As we walked back to the farm store, we saw that the hayride to the blueberry field was leaving about 5 minutes early. As might be expected, this stressed Pkin out. She repeatedly demanded that I explain why he (the driver) would leave early. After several different variations on explanations, I hit on the one that worked: Maybe his watch was set a few minutes ahead of my phone. Can’t argue with that — technology can be that way (and that also meant that neither we nor the driver was at fault. Blame is a really big deal right now and whoever is to blame gets to hear about it for a good while. Lucky for Mr. Farmer I had his back!)
After a good bit of wandering around the blueberry fields to find ripe ones (and, eventually, getting some of those into our container rather than into Pkin), we hopped the hayride back to the farm store and headed up the hill for black raspberries. Now, we’ve walked down the hill after picking many times, but haven’t walked up before. Pkin had to make very certain that it was entirely OK for us to do this. She is not a rebel. Once she was sure, then she needed to whine about the walk a bit. I offered to drive up instead, but she was quite confident that this was not acceptable behavior and, as I said, she is not a rebel. We walked and there was no complaining.
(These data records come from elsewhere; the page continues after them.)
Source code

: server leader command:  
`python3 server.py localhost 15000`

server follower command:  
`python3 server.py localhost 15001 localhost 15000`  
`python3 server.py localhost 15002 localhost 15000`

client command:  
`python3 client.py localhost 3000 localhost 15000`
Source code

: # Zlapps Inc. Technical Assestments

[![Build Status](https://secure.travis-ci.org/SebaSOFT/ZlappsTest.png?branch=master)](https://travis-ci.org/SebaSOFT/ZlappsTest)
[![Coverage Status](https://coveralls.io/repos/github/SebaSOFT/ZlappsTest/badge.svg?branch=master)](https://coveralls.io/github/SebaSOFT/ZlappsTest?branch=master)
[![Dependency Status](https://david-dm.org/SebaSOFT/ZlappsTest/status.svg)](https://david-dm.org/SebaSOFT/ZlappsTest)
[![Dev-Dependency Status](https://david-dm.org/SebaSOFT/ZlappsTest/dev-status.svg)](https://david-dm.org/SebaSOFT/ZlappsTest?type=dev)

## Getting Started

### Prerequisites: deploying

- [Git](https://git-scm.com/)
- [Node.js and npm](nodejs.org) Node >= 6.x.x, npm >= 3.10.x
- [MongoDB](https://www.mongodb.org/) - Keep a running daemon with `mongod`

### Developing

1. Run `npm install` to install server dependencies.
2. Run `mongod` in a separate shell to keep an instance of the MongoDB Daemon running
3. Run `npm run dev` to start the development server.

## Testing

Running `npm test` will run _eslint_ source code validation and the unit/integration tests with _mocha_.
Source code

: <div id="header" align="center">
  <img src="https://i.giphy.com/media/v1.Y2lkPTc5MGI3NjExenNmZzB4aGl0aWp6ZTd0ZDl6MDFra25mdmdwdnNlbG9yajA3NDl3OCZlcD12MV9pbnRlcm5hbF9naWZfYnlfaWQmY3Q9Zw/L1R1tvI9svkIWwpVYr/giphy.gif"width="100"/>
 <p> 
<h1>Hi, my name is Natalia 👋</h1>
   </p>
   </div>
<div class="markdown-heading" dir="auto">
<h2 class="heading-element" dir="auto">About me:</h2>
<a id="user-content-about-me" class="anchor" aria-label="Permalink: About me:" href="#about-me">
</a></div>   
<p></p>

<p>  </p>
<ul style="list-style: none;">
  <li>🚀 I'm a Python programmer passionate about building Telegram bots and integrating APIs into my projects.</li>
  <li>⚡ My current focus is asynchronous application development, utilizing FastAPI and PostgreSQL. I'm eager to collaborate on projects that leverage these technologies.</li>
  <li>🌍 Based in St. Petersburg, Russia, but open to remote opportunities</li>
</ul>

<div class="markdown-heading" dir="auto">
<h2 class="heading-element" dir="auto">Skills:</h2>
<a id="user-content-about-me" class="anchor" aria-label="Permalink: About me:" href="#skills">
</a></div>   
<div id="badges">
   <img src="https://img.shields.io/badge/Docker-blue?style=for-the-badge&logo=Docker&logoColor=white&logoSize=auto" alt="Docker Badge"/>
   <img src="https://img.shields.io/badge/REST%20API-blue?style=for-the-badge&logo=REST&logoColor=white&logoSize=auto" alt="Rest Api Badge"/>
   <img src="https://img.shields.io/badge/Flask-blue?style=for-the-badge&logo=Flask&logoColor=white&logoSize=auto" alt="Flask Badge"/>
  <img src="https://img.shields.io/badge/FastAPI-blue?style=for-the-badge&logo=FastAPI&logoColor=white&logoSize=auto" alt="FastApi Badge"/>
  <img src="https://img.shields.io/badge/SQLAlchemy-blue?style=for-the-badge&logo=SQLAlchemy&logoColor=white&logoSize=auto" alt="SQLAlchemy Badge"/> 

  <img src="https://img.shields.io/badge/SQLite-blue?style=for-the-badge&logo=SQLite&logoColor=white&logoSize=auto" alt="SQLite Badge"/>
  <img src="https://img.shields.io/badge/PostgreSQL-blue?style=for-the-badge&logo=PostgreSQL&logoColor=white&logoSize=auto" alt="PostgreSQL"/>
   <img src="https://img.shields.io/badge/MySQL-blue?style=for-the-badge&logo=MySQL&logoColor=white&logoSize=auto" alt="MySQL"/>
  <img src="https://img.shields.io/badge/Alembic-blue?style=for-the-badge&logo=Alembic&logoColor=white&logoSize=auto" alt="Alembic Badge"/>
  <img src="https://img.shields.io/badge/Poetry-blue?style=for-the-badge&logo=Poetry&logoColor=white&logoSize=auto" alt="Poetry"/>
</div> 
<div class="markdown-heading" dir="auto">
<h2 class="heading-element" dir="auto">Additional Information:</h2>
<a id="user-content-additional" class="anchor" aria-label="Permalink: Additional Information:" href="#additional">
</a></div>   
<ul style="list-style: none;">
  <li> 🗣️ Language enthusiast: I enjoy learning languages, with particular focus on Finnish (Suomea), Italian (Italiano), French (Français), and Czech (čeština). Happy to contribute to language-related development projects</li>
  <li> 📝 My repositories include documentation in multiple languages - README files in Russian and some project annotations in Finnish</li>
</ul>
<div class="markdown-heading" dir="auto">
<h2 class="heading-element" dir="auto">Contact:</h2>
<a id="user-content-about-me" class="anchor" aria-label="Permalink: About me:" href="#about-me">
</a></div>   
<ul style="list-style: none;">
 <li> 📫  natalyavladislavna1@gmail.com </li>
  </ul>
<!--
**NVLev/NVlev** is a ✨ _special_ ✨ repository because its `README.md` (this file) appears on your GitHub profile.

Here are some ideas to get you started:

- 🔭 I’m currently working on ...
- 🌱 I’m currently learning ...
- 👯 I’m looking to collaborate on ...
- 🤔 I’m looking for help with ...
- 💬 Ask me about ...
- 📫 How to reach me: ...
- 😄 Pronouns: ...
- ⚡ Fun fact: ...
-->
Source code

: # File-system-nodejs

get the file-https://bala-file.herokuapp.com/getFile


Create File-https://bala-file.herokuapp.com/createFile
For anyone who has never had black raspberries, trust me when I say to you that if 1 in every 3 actually gets into a container rather than a mouth, you are achieving great odds. We were no exception. Pkin adores black raspberries. When we first found the farm a couple years ago, it was because a friend posted on Facebook that she was going to go pick some. I had never heard of them and assumed, wrongly, that it was actually just some East coast way of saying “blackberries.” It isn’t. They are black raspberries. And they are awesome.
The first time we picked a few years back, DH and I kept reminding Pkin that she needed to put some into the bucket. She looked at us, cocked her hip, pointed at her mouth, and said, “This IS my bucket.” She may have gotten older since then, but that just means her bucket is bigger. The evidence is clear below (and yes, that is black raspberry juice on her forehead).
We topped off all the picking with a trip to the sluice and a bit of panning for gems (the farm store sells bags of dirt stocked with gems, emeralds, or fossils). This is, besides eating things she’s picking, Pkin’s favorite activity at the farm. We have several little bags full of colorful stones strewn about the house. Pkin suggested we make jewelry out of them. I have not yet actually done that, but it seems like a good plan for a future Mama Camp project (especially if I can accidentally get her to learn a bit more about geology as a result). Look for wire-wrapped jewelry coming to an arts market (or website or Etsy store) near you!